Wild+Life is a monthly e-newsletter with news about wildlife-watching activities, wildlife natural history, habitat and research projects benefiting wildlife, fun facts and upcoming events. Sign up to get Wild+Life delivered to your inbox every month.
In This Issue
- Walk on the Wild Side: Abineau-Bear Jaw Loop
- This Wild Life: Arizona’s Bald Eagles Expand Breeding Sites
- Wild Arizona: Prairie Dog Burrows Dusted to Combat Plague
- AZGFD Biologists at Work: Finding and Relocating Elusive Chuckwallas
- Fast Facts: Desert Pupfish
- Video of the Month: Arizona Wildlife Views TV Show
It’s officially fall — time to get outdoors and enjoy the changing scenery! While colorful during all seasons, the Abineau-Bear Jaw Loop’s aspen groves provide hikers with views of the classic fall colors as their leaves change in late September through mid-October.
Located in the Coconino National Forest, the Grand Canyon is 70 miles from the Abineau and Bear Jaw trails, which connect to provide a scenic loop through forested canyons. Wildlife viewing opportunities may include black bears, mule deer, elk, Steller’s jays and Clark’s nutcrackers.
The hike is seven miles long, rated as strenuous and takes about four and a half hours roundtrip.
To get there: Drive northwest of Flagstaff on U.S. 180 for 19.5 miles and turn right on FR 151 (Hart Prairie Rd.). Drive 1.5 mile and turn left on FR 418. Drive 3 miles to FR 9123J. Turn right (south) on FR 9123J and drive 1.2 miles to the trailhead.
[photo courtesy of U.S. Forest Service, Coconino National Forest]
Arizona’s bald eagle population continues to soar as the number of breeding areas expanded statewide and a record 82 young hatched during the 2017 breeding season, according to an annual Arizona Game and Fish Department survey.
While the number of hatchlings rose from the previous high of 79 in 2016, the number of young that actually fledged dipped slightly to 63 birds that made the important milestone of their first flight.
In Arizona, at least 95 eggs were laid, which was slightly less than the 97 laid in 2016, and a record 85 breeding areas were identified, including two new areas. Read more about Arizona’s bald eagle breeding sites.
The Arizona Game and Fish Department, together with the Kaibab National Forest Williams Ranger District, recently applied insecticidal dust in Williams and Flagstaff-area Gunnison prairie dog holes for fleas.
In August, fleas tested near the Red Lake area north of Williams tested positive for plague, a potentially fatal disease that could eradicate prairie dog colonies and other infected animals.

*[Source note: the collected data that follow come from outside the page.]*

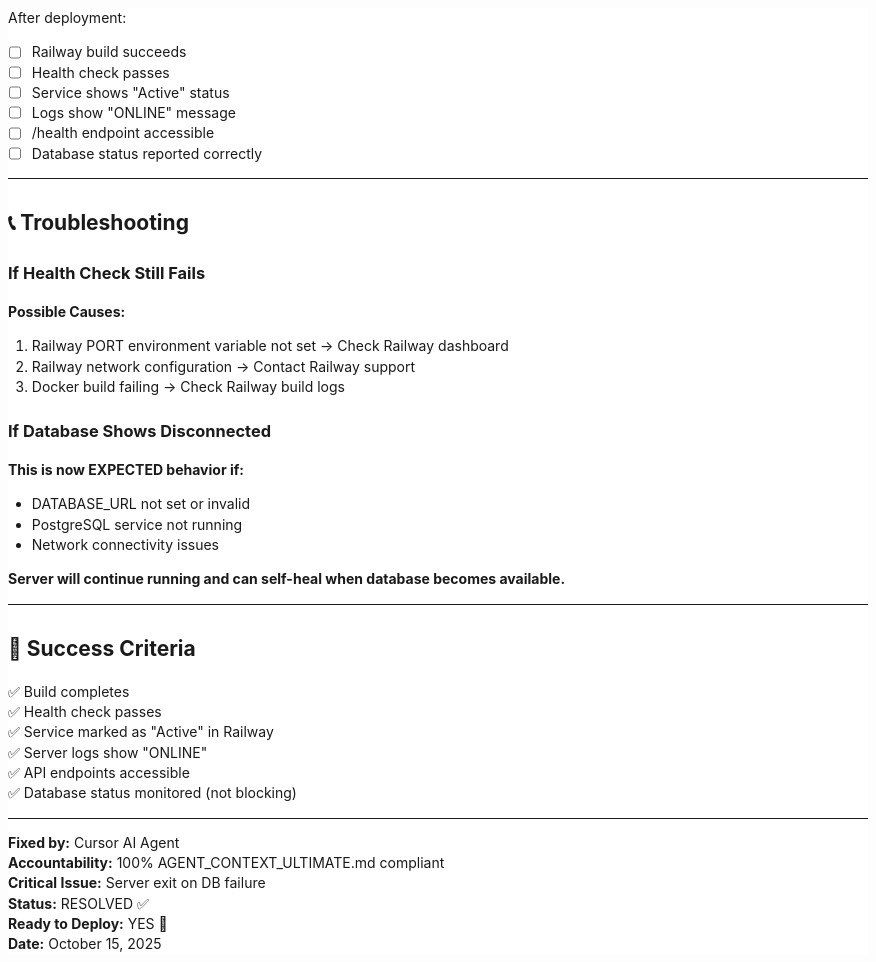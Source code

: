 After deployment:
- [ ] Railway build succeeds
- [ ] Health check passes
- [ ] Service shows "Active" status
- [ ] Logs show "ONLINE" message
- [ ] /health endpoint accessible
- [ ] Database status reported correctly

---

## 📞 Troubleshooting

### If Health Check Still Fails

**Possible Causes:**
1. Railway PORT environment variable not set → Check Railway dashboard
2. Railway network configuration → Contact Railway support
3. Docker build failing → Check Railway build logs

### If Database Shows Disconnected

**This is now EXPECTED behavior if:**
- DATABASE_URL not set or invalid
- PostgreSQL service not running
- Network connectivity issues

**Server will continue running and can self-heal when database becomes available.**

---

## 🎉 Success Criteria

✅ Build completes  
✅ Health check passes  
✅ Service marked as "Active" in Railway  
✅ Server logs show "ONLINE"  
✅ API endpoints accessible  
✅ Database status monitored (not blocking)

---

**Fixed by:** Cursor AI Agent  
**Accountability:** 100% AGENT_CONTEXT_ULTIMATE.md compliant  
**Critical Issue:** Server exit on DB failure  
**Status:** RESOLVED ✅  
**Ready to Deploy:** YES 🚀  
**Date:** October 15, 2025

Plague-infected fleas were also recently found at an AZGFD research plot at Garland Prairie near Flagstaff.
“Unfortunately, it has been a very busy year for plague,” said Holly Hicks, a small mammals biologist with AZGFD. “An infestation can prove detrimental for prairie dog populations because they are highly communal animals, and the disease spreads easily in a colony.” Read more about the dusting of prairie dog burrows.

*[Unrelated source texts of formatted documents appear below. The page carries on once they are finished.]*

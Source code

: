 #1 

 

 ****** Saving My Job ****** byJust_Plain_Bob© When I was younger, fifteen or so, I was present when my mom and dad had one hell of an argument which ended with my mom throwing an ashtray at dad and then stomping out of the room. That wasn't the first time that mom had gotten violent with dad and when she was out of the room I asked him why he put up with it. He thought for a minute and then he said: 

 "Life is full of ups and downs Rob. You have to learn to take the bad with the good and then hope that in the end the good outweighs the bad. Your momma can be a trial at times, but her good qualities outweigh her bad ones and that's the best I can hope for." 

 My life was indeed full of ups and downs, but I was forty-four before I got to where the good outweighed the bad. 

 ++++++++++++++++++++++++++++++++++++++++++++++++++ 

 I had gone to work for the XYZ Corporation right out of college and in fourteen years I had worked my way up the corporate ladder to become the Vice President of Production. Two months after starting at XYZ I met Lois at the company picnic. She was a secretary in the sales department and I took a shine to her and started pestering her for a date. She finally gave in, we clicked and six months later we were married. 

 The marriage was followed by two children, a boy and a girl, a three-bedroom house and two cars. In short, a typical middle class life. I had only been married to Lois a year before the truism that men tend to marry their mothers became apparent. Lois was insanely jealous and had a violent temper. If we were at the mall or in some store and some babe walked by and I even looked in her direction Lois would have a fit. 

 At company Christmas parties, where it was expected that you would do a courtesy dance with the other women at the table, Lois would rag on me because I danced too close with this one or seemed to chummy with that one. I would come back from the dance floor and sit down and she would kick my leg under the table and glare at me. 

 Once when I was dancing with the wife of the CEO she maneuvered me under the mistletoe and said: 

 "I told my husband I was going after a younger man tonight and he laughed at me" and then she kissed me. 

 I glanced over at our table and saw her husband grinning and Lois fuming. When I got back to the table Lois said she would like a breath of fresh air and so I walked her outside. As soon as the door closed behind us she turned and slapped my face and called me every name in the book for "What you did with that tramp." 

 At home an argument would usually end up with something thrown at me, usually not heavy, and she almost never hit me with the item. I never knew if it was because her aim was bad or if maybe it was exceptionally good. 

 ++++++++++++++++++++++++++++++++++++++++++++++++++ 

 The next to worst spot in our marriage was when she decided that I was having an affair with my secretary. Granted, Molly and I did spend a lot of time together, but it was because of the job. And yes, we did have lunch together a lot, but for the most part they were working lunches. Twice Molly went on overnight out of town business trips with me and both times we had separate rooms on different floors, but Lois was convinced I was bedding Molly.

Arizona Game and Fish Department biologists worked in partnership with the Arizona Department of Transportation and Gila River Indian Community’s Department of Environmental Quality to relocate chuckwallas in the area of the South Mountain Park/Preserve where the Loop 202 South Mountain Freeway will pass through.
Chuckwallas are large lizards (up to 15 inches long) that wedge themselves into cracks between rocks when they’re threatened, instead of fleeing an area like most animals do.
Groups of four to eight biologists worked to locate the lizards, capturing approximately 120 chuckwallas and weighing and measuring them before releasing the chuckwallas several hundred feet away. The lizards’ feet were tagged with white paint, and 15 chuckwallas were fitted with radio telemetry harnesses that allow biologists to track their movements. Read more about the project on ADOT’s website.
- Desert pupfish are one of 34 species of fish native to Arizona, and they belong to the minnow family.
- While desert pupfish are small — about two inches in length — minnows are not defined by their size, but rather by a suite of physical features that separate them from other species of fish.
- They are well adapted to harsh environments and can tolerate temperatures exceeding 110 degrees.
- Pupfish are omnivorous and feed primarily on aquatic plants and invertebrates such as algae and insect larvae.
- Desert pupfish are listed as an endangered species and have been the focus of intensive conservation efforts.
Get more information from AZGFD online and watch the live-streaming pupfish cam to view the fish and other native wildlife in a pond that’s aiming to establish a gene pool for conservation efforts.
From highlighting the Sonoran pronghorn recovery to an in-depth look at the making of a wildlife manager, the Arizona Wildlife Views TV show covered a diverse range of wildlife and topics in the last season.
And there’s good news if you missed any of the shows from 2016: You can watch them all now on the Arizona Game and Fish Department’s YouTube channel. The Emmy-award winning program is produced by the department’s Information Branch and airs on PBS and city cable channels.